Using the recipe, i.e. you passed the parameters 1 2007 it will give you the dates of the first week in the year of January which is 2007-01-01 and the last day of that week which is 2007-01-07.

Passing a week number greater than 52 would result to the (52 - x)th week where x is the passed parameter.

Note that This will calculate the first week of the given year (starting on the specified day) belonging to that year. i.e. parameters "1 2004" results to '2004-01-05' and '2004-01-11'

8 comments

Chris Arndt 14 years, 5 months ago  # | flag

Description missing "week" The recipe below calculates the start date and end date of a given week of a year.

Tzury Bar Yochay 14 years, 5 months ago  # | flag

Get the same with 5 lines of code. from datetime import date, timedelta

def foo(year, week): d = date(year,1,1) dlt = timedelta(days = (week-1)*7) return d + dlt, d + dlt + timedelta(days=6)

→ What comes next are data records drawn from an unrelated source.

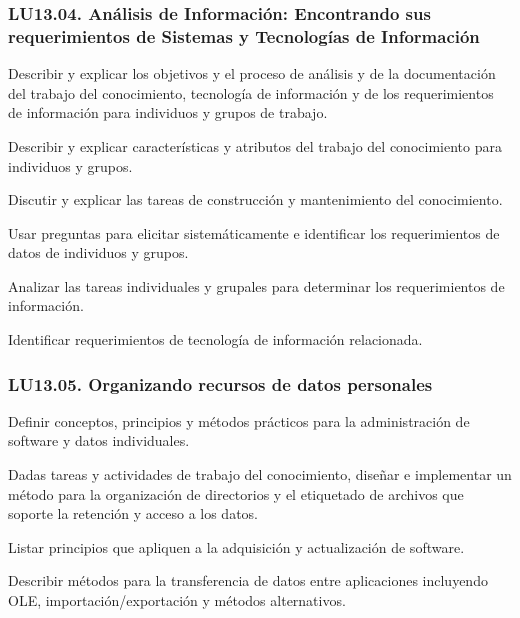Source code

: \subsubsection{LU13.04. Análisis de Información: Encontrando sus requerimientos de Sistemas y Tecnologías de Información}\label{sec:BOK-LU13.04}\label{sec:LU13.04}
\begin{LearningUnit}
\begin{LUGoal}
\item Describir y explicar los objetivos y el proceso de análisis y de la documentación del trabajo del conocimiento, tecnología de información y de los requerimientos de información para individuos y grupos de trabajo.
\end{LUGoal}

\begin{LUObjective}
\item Describir y explicar características y atributos del trabajo del conocimiento para individuos y grupos.
\item Discutir y explicar las tareas de construcción y mantenimiento del conocimiento.
\item Usar preguntas para elicitar sistemáticamente e identificar los requerimientos de datos de individuos y grupos.
\item Analizar las tareas individuales y grupales para determinar los requerimientos de información.
\item Identificar requerimientos de tecnología de información relacionada.
\end{LUObjective}
\end{LearningUnit}

\subsubsection{LU13.05. Organizando recursos de datos personales}\label{sec:BOK-LU13.05}\label{sec:LU13.05}
\begin{LearningUnit}
\begin{LUGoal}
\item Definir conceptos, principios y métodos prácticos para la administración de software y datos individuales.
\end{LUGoal}

\begin{LUObjective}
\item Dadas tareas y actividades de trabajo del conocimiento, diseñar e implementar un método para la organización de directorios y el etiquetado de archivos que soporte la retención y acceso a los datos.
\item Listar principios que apliquen a la adquisición y actualización de software.
\item Describir métodos para la transferencia de datos entre aplicaciones incluyendo OLE, importación/exportación y métodos alternativos.
\end{LUObjective}
\end{LearningUnit}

Tzury Bar Yochay 14 years, 5 months ago  # | flag

Get the same with 5 lines of code.

from datetime import date, timedelta

def foo(year, week):
    d = date(year,1,1)
    dlt = timedelta(days = (week-1)*7)
    return d + dlt,  d + dlt + timedelta(days=6)
Jojbon Paul Mark Lee (author) 14 years, 5 months ago  # | flag

First week of the given year. First week of the given year does not necessarily start with January 1 a s its starting date.

Tzury Bar Yochay 14 years, 5 months ago  # | flag

You are right! However here is a fix.

def foo(year, week):
    d = date(year,1,1)
    d = d - timedelta(d.weekday())
    dlt = timedelta(days = (week-1)*7)
    return d + dlt,  d + dlt + timedelta(days=6)
Jojbon Paul Mark Lee (author) 14 years, 5 months ago  # | flag

Cool function! That simplifies my function a lot! I need to alter it though, I need the first week of the given year, if I pass 2004 1 to your function it returns "2003-12-29 , 2004-01-04" my expected result is "2004-01-05 , 2004-01-11". Thanks for the coding idea, it makes my codes a lot shorter!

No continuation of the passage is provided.